Physics Engine

This creation of an own physics engine was a university coursework. The task was to create a graphics environment also handling all physics updates within the system. This project did NOT used a physics supporting middleware (like Bullet or PhysX).

  • Timespan: 3 weeks
  • Technologies: OpenGL 3.3, Visual Studio 2013, GLEW, SOIL
  • Platform: Windows

Global Solver

The physics engine is running on an own implemented constraint based system. We can define custom constraints and add them into the system and resolve collisions with constraints. The most simplistic constraint is the distance constraint, which is depicted in the following picture.
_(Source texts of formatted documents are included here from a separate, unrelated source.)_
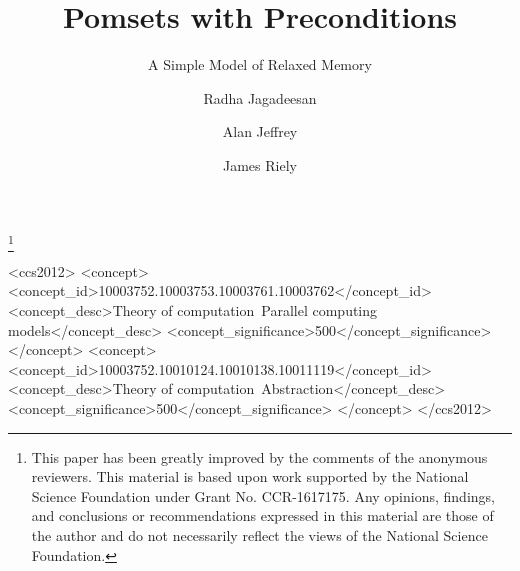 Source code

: \documentclass[acmsmall]{acmart}\settopmatter{printfolios=true}
\theoremstyle{acmdefinition}
\begin{document}
\title{Pomsets with Preconditions}
\subtitle{A Simple Model of Relaxed Memory}
\author{Radha Jagadeesan}

\author{Alan Jeffrey}

\author{James Riely}


\thanks{This paper has been greatly improved by the comments of the anonymous reviewers. 
This material is based upon work supported by the National Science Foundation
under Grant No. CCR-1617175. Any opinions, findings, and conclusions or
recommendations expressed in this material are those of the author and do not
necessarily reflect the views of the National Science Foundation.}
\begin{abstract}

\end{abstract}

\begin{CCSXML}
<ccs2012>
<concept>
<concept_id>10003752.10003753.10003761.10003762</concept_id>
<concept_desc>Theory of computation~Parallel computing models</concept_desc>
<concept_significance>500</concept_significance>
</concept>
<concept>
<concept_id>10003752.10010124.10010138.10011119</concept_id>
<concept_desc>Theory of computation~Abstraction</concept_desc>
<concept_significance>500</concept_significance>
</concept>
</ccs2012>
\end{CCSXML}
\end{document}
As spacial partitioning system, I use an Octree structure.


Rest State

To reduce the amount of solved collisions even more (beside the Octree), I also introduced a sophisticated rest state detection. First, an object gets to rest when it does not pass a physics change threshold over time. Second, I also detect if currently colliding neighbors already were colliding shortly before. Thence, we do not need to resolve the collision again with the global solver.

In my system objects are green, when they are added as a collision object into the global solver and were solved within the last second. When objects are not colored green, it means that I also do not resolve any collision. That the rest state is working and yet objects are still touching each other is depicted in the picture below.

Collision Manifolds

Collision manifolds are used to calculate the collision response, which will be in the end another constraint for our physics engine.

GPGPU: Particles on the GPU

As an extension of the project, I introduced a particle system, which is completely solved and updated on the GPU. With that, we could easily render 60.000 active particles in the environment.